Rule #1: Keep the costs of investing low

We are all in this game to earn some significant money. However, so are the brokers and other facilitators. They will try to make money off of your money! Which is okay up to some point, as long as the benefits they provide outweigh the costs.

As we’re trying to make use of compounding growth, it is important to keep the costs of the investment process as low as possible. This way, you have more money left to actually put to work.

Type of costs

There are two type of costs: initial costs and recurring costs.

Initial costs are costs that you pay only once. An example is buying a new car. Recurring costs keep coming back. Day after day, month after month, year after year. To stick to the example, gasoline is a cost that is recurring. So is insurance.

While initial costs might be high (lets say, €10,000), the effect of recurring costs might be worse (300 a month for insurance and gas surpasses the initial costs already after 3 years (€10,800)  !

Therefore, it is imperative to keep recurring costs to a minimum. A daily coffee at a street corner. A monthly subscription to magazines. These recurring costs are often related to habits that we have. And habits are hard to change, so lets not start any bad spending habits.

Why should we keep the costs low?

As shown, our expected 30 year growth rate is 6.7

That means, one euro that we save today, will give us back 6.7 euros in 30 years.
Instead of spending money a fancy dinner only once this year, we can use that invested money and treat ourselves to 6.7 fancy dinners per year in the future!

As you can see, it pays to keep one-time costs to a minimum. Current one-time costs have cost to 6.7 times as much, 30 years from now!

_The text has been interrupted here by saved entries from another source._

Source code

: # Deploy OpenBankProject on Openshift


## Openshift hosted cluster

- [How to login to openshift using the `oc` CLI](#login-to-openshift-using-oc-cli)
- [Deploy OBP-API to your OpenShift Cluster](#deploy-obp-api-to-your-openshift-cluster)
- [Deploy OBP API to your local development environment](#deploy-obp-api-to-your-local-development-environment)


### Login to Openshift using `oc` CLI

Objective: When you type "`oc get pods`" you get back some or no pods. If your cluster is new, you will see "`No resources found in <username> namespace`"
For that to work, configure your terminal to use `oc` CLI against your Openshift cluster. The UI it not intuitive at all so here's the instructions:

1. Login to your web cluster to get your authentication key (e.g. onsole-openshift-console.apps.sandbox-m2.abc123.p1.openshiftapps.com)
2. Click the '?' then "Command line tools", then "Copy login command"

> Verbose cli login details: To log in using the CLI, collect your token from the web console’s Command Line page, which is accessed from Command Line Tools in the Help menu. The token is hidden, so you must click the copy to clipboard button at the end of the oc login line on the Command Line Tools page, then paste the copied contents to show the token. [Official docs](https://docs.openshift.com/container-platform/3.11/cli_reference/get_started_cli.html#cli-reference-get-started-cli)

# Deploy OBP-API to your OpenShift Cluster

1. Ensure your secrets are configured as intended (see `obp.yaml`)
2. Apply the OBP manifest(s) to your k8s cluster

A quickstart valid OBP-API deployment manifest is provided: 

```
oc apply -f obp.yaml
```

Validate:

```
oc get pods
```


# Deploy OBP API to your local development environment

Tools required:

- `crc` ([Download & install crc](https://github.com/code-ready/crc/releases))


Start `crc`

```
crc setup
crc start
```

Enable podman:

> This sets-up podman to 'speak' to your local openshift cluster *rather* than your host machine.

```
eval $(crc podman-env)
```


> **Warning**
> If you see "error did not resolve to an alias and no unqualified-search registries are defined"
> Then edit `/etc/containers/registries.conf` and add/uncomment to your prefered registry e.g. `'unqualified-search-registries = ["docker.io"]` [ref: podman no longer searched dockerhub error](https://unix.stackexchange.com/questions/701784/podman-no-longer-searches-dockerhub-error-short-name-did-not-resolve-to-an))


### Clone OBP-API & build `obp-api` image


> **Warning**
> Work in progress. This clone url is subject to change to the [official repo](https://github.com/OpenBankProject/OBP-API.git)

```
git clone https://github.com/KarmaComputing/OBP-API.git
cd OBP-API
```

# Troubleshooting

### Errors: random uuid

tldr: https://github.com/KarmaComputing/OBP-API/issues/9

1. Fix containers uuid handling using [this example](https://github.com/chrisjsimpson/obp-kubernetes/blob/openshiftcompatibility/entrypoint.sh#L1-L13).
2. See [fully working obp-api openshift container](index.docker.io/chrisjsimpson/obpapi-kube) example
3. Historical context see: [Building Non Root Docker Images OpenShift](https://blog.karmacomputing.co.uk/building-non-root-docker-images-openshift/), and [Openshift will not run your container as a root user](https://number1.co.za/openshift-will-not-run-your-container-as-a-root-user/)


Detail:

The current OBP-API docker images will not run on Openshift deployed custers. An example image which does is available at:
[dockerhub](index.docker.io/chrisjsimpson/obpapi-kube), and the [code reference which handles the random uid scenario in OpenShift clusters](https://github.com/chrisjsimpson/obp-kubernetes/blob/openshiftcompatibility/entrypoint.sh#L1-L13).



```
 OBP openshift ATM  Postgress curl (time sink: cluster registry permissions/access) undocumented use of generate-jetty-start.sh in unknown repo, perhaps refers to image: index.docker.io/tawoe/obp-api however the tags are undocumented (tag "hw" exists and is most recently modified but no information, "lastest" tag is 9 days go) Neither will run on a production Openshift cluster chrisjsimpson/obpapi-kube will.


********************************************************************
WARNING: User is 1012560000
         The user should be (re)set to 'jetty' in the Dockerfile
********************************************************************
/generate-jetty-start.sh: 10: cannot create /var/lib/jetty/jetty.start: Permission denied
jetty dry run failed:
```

Saving 10 euros per month on transaction fees, doing 12 transactions per year, saves you 120 euros per year. In 30 years, this saves you 3600 euros. Including half the growth factor (as those euros are compounding on average 15 years instead of 30) That saves you (3600 x 3.35 =) 12,020 euros….! woah!

Saving 1 recurring euro per year, adds up to 30 individual euros saved over 30 years. including half the growth factor (as those euros are compounding on average 15 years instead of 30), that saves us (30 x 3.35 =) 100.5 euros!

Reducing recurring costs pays BIG TIME! Recurring yearly costs will have costed you 100.5 times as much, 30 years from now.

So, we now know that it is imperative that we keep costs to a minimum. Rule number 1 is no surprise.

Rule #1: keep (recurring) costs low

We should apply this to our everyday life, but also to our investing decisions:

  • Use a low cost broker, without recurring fees. Generally, brokers with only transaction fees are cheaper than brokers with only management fees.
  • Dont buy (or sell) funds too frequently, to keep transaction fees to a minimum
  • Invest in a low cost index fund, to keep recurring costs to a minimum

because of this rule, I will:

  1. Invest with Binck Bank. As they only charge transaction fees.
  2. Invest at least €1000 per transaction.
  3. Mainly invest in Vanguard ETF’s, as they are very low cost (0.05% – 0.2%).

What do you tell yourself to keep yourself from spending money on things you don’t need?

What ways do you keep investing costs low?